3. On the impaneling of a grand jury a party litigant is not entitled to a particular grand juror. (I. C. A., secs. 2-205, 19-903.)

4. Where a defendant acting as agent for a foreign corporation engaged in buying wool executed a fictitious contract of sale of wool and, on basis of such fictitious contract, foreign corporation honored defendant's sight draft, defendant was properly tried for obtaining money by false pretenses in county where sight draft was drawn and paid, and from which contract was sent. (I. C. A., secs. 17-202, 19-304.)

5. In prosecution for obtaining money under false pretenses on a fictitious contract for purchase of wool, admission of 11 other contracts all purportedly fictitious and made by defendant was not objectionable.

6. Where defendant, acting as agent for a corporation engaged in buying wool, obtained money by sending corporation fictitious contracts of sale, evidence sustained conviction for obtaining money by false pretenses.

APPEAL from the District Court of the Third Judicial District, for Ada County. Hon. Charles F. Koelsch, Judge.

Appellant was convicted of obtaining money by false pretenses and he appeals. Affirmed.

Judgment affirmed. Petition for rehearing denied.

Eli A. Weston, for Appellant.

The court has no power or authority to dismiss or excuse a grand juror from the grand jury after he is sworn and empanelled. Nor has the court any power or authority to add or empanel a new grand juror, except in the cases provided in 19-908, I. C. A. The action of the court in excusing a grand juror and adding a new member to fill the panel, except in the case provided in said section of the statute above stated, is void and without effect. (28 C. J., note 13; sec. 19-908, I. C. A.; State v. Russell, 90 Iowa 569, 58 N.W. 915, 28 L. R. A. 195; State v. Pickus, 63 S.D. 209, 257 N.W. 284; State v. Johnson, 50 S.D. 388, 210 N.W. 350. 28 C. J. 795, sec. 79; Keitler v. State, (Iowa) 4 Greene, 291; Portis v. Mississippi, 23 Miss. 578; State v. McGarrity, 140 La. 436, 73 So. 259; State v. Smith, 145 La. 1091, 83 So. 264; Blake v. State, 54 Okla. Crim. 62, 14 P.2d 240.)

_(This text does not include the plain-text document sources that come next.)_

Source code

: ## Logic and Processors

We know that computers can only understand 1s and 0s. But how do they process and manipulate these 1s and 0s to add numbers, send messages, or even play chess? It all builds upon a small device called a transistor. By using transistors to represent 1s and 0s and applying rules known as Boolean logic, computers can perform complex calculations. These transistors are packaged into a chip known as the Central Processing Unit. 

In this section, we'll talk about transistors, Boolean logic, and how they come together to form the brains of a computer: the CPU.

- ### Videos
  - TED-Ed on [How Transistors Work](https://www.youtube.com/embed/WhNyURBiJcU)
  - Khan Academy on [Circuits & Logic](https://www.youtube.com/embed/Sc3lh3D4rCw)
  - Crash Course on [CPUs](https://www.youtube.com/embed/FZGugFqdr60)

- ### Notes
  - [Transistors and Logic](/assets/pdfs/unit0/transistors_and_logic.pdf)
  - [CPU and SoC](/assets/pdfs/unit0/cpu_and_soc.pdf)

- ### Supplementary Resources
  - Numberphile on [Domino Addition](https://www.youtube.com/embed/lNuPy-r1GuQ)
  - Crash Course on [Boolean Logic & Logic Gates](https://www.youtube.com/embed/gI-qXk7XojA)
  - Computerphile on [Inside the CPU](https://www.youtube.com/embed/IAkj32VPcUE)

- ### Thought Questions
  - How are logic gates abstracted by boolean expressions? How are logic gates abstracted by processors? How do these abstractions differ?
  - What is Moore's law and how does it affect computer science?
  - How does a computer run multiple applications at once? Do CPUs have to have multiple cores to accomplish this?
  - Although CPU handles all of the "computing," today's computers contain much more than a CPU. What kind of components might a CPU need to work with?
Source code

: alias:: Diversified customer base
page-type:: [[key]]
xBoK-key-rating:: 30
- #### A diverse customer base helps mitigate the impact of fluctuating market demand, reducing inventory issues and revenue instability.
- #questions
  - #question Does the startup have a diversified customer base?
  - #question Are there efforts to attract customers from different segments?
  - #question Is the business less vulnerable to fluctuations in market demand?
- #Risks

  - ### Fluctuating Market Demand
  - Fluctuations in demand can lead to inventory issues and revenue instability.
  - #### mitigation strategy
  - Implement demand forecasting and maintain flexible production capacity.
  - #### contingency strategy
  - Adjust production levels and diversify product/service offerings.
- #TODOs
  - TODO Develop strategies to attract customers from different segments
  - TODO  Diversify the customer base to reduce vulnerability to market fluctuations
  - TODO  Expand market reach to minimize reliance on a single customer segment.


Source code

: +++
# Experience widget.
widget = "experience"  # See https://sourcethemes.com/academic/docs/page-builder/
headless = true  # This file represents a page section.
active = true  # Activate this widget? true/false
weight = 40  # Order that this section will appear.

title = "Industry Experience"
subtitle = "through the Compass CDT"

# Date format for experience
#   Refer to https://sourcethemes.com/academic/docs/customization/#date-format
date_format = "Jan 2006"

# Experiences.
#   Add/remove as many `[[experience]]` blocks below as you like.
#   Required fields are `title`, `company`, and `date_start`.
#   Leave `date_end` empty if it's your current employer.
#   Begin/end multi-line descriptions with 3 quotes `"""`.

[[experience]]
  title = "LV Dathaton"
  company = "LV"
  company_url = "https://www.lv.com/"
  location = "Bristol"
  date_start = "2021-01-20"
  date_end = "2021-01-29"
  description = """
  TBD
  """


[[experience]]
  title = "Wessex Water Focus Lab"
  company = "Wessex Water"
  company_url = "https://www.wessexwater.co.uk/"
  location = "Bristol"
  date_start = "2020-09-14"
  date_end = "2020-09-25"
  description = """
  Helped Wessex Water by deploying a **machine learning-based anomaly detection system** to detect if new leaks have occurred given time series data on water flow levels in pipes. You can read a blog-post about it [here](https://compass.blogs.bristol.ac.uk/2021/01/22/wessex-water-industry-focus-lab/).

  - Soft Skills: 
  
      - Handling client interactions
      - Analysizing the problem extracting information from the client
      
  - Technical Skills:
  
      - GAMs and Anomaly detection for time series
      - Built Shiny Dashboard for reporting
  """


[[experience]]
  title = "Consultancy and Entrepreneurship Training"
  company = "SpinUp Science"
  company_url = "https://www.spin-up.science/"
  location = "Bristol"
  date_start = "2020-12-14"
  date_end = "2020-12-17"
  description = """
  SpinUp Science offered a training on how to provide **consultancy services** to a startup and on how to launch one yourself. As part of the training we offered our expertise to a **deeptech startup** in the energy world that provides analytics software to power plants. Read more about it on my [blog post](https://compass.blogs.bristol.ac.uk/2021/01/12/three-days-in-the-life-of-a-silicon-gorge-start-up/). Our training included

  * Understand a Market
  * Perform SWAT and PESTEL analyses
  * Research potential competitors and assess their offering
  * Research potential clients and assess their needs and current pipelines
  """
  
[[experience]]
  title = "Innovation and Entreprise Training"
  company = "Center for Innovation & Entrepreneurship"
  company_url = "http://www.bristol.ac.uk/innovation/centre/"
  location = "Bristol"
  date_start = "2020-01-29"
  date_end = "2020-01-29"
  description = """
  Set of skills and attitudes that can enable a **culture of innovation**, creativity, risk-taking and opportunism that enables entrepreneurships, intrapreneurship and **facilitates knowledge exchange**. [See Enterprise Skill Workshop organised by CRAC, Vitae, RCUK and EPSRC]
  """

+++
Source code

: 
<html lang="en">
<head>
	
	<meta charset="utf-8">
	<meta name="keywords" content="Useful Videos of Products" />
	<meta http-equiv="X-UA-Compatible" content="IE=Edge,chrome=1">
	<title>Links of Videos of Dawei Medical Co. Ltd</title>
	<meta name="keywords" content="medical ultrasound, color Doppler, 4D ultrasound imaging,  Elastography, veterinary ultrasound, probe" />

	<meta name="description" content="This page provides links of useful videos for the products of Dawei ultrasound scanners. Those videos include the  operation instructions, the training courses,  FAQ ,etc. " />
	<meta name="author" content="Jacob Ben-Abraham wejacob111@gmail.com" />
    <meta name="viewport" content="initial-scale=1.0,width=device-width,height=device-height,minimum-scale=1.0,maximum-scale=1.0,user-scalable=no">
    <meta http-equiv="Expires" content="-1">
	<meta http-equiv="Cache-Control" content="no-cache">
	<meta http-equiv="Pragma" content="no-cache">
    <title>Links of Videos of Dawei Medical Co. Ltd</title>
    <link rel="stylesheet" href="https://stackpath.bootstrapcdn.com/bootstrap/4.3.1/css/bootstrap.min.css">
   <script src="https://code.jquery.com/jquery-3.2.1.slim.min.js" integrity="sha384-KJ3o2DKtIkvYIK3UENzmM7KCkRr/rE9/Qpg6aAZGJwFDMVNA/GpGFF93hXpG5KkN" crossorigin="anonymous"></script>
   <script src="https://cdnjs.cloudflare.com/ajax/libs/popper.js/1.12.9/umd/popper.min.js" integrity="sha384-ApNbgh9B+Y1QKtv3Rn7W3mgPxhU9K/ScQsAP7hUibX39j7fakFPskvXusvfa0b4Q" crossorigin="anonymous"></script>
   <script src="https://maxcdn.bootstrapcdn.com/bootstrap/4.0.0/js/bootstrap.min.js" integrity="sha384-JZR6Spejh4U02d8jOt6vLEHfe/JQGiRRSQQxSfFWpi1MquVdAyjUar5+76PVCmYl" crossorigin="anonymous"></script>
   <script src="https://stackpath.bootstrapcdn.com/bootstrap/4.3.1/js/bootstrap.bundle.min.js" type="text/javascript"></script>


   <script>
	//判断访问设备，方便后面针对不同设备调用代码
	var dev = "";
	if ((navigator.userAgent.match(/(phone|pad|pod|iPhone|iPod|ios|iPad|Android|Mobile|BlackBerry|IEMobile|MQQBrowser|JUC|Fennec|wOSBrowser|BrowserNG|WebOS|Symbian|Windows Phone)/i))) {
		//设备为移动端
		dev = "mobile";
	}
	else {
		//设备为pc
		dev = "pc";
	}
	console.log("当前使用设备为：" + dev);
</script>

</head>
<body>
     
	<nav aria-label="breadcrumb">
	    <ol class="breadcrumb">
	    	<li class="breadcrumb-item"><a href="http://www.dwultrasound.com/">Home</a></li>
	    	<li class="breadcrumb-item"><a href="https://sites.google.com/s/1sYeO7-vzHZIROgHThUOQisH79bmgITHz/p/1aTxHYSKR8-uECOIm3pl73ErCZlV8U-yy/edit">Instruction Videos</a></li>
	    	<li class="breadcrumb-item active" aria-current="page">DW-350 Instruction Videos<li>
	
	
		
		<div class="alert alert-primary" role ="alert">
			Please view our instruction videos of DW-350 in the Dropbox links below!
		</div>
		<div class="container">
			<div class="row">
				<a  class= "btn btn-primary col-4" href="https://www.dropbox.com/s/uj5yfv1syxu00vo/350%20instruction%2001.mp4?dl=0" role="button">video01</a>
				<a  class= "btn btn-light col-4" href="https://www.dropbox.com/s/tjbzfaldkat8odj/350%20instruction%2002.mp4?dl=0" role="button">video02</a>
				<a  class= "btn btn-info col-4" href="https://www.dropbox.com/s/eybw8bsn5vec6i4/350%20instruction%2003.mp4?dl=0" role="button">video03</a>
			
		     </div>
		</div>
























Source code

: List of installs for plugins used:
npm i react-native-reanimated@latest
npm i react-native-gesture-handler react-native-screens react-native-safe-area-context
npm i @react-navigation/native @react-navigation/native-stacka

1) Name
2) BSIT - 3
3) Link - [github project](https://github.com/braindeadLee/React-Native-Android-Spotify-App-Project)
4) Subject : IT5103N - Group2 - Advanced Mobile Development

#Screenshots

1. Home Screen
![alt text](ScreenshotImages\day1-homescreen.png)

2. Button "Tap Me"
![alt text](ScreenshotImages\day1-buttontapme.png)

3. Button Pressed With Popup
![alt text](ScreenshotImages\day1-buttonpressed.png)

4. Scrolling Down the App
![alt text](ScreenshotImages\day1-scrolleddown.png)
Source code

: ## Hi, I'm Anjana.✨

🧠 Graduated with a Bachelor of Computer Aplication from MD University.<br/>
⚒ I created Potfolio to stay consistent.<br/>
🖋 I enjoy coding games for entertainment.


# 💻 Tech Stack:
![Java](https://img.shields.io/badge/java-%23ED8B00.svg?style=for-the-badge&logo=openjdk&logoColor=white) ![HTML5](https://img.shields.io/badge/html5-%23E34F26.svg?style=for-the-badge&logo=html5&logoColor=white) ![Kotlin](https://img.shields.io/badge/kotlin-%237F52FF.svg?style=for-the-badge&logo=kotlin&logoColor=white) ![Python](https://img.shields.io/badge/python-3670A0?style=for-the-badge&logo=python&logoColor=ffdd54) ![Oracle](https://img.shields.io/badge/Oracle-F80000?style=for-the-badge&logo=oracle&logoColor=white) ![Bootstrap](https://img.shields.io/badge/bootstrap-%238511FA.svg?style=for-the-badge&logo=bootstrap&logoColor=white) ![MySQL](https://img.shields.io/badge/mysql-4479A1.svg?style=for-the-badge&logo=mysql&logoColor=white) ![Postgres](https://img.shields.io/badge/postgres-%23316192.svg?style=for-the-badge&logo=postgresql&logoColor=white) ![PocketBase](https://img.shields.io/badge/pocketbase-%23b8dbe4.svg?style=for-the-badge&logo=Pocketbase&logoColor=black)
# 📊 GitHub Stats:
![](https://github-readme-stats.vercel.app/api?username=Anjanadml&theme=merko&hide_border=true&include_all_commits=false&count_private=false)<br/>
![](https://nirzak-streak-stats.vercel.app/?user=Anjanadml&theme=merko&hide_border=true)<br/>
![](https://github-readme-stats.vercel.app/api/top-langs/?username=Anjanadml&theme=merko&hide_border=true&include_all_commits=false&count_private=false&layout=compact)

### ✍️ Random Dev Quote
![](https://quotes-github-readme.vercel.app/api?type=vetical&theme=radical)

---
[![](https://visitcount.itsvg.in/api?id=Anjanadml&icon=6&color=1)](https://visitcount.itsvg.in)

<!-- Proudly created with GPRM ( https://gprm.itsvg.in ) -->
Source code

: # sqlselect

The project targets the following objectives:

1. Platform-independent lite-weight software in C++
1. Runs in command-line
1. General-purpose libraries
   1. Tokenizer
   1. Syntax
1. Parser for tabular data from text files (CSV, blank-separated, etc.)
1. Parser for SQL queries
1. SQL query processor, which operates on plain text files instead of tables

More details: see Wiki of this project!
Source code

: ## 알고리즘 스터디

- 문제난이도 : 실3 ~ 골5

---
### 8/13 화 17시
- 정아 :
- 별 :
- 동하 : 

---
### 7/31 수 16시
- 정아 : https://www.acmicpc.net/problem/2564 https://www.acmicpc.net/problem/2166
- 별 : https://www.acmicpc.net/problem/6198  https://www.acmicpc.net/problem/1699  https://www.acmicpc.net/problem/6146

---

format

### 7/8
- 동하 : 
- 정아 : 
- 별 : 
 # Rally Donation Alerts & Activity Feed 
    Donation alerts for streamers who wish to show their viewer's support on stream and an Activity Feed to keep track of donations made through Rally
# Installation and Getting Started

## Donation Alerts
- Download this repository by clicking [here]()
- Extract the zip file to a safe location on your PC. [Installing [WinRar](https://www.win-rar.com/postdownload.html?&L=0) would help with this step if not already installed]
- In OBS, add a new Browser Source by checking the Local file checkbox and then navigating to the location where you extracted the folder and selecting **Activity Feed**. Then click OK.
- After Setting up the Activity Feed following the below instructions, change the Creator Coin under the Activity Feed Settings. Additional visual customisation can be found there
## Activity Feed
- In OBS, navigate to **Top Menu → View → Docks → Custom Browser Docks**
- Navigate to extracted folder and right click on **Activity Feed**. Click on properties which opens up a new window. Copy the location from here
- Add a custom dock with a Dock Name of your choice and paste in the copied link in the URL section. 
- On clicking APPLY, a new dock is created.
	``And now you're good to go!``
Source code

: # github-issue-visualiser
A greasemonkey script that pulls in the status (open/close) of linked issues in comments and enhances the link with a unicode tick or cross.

The indictment in a criminal case may be amended by the prosecuting attorney without leave of the court, at any time before the appellant pleads, and at any time thereafter, at the discretion of the court where it can be done without prejudice to the substantial rights of the appellant, an information or indictment cannot be amended so as to change an offense other than that for which a defendant has been held to answer. (Sec. 19-1320, I. C. A.)

The above section of our law states the proposition presented by our third assignment of error, and the appellant urges that the indictment was erroneously amended and thereby changed the nature of the offense and materially changed the principle allegations of the indictment. That this change was a change in the substance of the indictment. (State v. Japone, 202 Iowa 450, 209 N.W. 468; State v. Burgdoerfer, 107 Mo. 1, 17 S.W. 646, 14 L. R. A. 846.)

A needless allegation must be proven. (Note 10 A. L. R. 312.)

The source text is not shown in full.